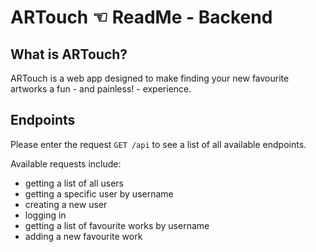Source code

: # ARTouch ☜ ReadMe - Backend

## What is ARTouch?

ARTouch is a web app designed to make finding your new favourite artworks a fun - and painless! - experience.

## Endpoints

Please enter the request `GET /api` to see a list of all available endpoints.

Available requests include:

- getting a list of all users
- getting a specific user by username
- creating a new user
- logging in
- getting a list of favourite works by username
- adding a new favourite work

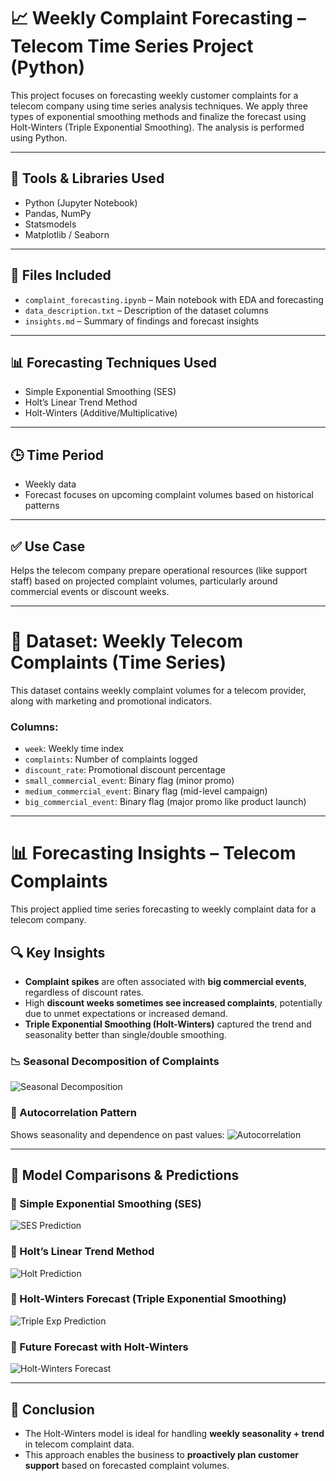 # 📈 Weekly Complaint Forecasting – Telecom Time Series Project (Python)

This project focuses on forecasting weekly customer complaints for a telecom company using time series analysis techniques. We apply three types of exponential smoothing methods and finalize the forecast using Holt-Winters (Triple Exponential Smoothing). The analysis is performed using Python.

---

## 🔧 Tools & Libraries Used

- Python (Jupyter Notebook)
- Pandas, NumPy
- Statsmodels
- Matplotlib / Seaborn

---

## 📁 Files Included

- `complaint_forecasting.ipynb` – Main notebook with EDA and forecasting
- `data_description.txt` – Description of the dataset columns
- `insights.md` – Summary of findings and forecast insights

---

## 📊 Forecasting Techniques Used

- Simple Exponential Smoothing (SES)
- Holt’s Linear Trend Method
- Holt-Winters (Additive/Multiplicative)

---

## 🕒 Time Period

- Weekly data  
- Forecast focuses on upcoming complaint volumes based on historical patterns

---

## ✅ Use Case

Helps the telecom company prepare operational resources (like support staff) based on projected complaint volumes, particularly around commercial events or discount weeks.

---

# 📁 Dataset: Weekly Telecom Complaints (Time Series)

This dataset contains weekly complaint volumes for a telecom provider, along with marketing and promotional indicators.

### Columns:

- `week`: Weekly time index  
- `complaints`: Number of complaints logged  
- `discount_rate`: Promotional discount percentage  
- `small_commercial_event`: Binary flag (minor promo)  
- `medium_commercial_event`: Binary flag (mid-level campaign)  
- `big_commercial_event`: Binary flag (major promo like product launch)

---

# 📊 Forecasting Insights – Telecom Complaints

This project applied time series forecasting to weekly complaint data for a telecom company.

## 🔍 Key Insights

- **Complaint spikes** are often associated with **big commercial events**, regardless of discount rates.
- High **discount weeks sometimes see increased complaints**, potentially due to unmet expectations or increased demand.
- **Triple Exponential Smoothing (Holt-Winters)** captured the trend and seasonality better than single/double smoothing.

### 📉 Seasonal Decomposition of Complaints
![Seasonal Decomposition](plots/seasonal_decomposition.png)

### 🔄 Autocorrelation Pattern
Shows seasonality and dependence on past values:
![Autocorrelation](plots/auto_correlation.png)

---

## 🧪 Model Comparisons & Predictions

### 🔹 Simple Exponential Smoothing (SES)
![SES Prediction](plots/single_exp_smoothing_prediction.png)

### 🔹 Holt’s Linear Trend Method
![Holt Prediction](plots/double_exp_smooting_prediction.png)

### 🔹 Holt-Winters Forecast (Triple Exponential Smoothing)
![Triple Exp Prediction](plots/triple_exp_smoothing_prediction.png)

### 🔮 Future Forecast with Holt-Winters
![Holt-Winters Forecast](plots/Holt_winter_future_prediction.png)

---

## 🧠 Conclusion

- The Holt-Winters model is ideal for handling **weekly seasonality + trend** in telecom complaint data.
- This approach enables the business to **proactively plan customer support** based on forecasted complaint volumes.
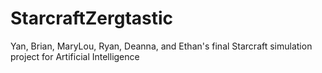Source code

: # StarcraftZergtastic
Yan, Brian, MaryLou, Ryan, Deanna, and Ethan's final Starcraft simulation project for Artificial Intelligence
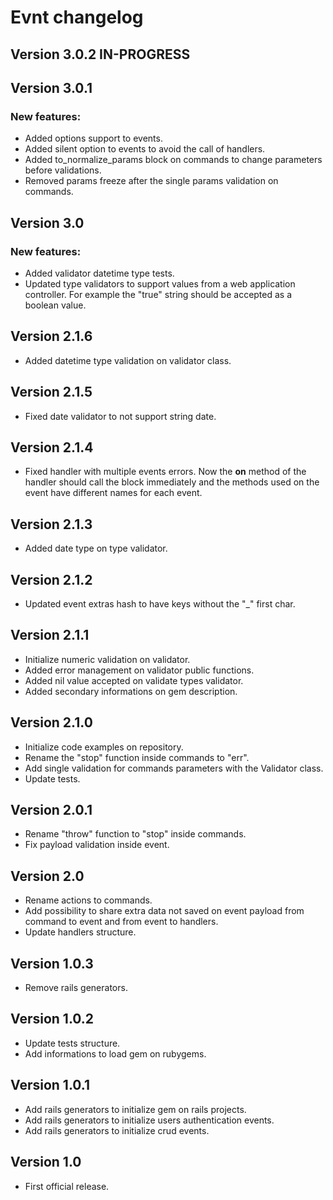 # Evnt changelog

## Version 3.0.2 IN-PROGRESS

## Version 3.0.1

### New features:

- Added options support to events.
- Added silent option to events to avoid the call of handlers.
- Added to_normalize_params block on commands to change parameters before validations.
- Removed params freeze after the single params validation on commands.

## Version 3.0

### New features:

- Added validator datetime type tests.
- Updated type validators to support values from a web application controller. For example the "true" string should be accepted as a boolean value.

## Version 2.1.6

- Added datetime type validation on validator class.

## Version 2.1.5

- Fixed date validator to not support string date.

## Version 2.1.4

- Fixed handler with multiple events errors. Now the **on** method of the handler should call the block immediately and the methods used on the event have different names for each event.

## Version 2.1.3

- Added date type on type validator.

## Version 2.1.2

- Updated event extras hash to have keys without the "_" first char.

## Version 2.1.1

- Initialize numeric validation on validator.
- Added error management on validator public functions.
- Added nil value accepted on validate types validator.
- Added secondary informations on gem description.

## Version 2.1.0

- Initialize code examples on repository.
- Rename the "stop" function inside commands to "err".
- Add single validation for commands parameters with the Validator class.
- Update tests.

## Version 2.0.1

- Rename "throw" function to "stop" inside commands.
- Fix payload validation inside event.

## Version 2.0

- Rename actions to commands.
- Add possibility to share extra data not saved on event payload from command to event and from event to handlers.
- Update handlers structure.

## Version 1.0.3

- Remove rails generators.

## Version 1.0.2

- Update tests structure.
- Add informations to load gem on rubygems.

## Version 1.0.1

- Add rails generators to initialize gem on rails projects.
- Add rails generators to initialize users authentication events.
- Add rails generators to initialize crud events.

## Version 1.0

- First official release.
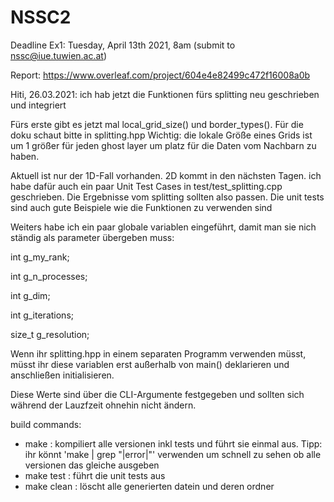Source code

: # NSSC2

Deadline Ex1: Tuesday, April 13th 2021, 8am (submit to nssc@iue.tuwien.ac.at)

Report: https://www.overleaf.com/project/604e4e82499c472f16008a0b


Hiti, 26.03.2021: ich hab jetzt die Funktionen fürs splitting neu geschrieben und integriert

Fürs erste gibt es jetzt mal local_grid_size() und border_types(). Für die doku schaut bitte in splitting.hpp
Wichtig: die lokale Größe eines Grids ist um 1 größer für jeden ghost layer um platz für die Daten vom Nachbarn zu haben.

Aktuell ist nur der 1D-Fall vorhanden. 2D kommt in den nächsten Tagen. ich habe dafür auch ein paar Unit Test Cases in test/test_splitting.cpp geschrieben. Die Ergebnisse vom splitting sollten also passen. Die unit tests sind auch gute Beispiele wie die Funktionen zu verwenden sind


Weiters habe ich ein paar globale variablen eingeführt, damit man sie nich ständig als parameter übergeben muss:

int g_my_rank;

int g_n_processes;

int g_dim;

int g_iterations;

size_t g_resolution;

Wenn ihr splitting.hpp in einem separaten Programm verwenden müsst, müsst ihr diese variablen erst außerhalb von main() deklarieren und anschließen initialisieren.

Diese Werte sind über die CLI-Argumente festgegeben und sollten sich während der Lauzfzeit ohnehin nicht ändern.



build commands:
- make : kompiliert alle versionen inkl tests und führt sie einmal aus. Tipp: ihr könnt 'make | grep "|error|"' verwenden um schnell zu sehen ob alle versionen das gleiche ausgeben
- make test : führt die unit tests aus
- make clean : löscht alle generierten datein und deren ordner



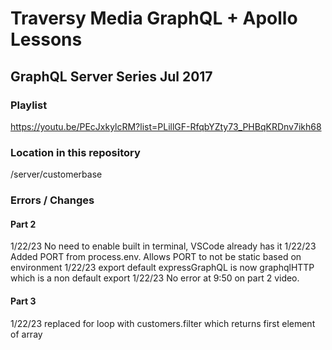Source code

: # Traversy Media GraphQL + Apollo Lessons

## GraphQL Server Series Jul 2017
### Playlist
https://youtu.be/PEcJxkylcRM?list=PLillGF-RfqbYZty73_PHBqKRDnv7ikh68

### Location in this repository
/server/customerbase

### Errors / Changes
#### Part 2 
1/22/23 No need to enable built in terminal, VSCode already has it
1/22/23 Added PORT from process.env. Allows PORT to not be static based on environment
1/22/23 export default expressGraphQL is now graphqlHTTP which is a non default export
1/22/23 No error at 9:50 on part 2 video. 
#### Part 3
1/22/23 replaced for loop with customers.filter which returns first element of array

• • • • • • •

→ What you are asked to do
The lines above from the one with "- Holt-Winters (Additive/Multiplicative)" through the one with "## ✅ Use Case" are to be duplicated exactly, ends included, with nothing added.

→ Written answer
- Holt-Winters (Additive/Multiplicative)

---

## 🕒 Time Period

- Weekly data  
- Forecast focuses on upcoming complaint volumes based on historical patterns

---

## ✅ Use Case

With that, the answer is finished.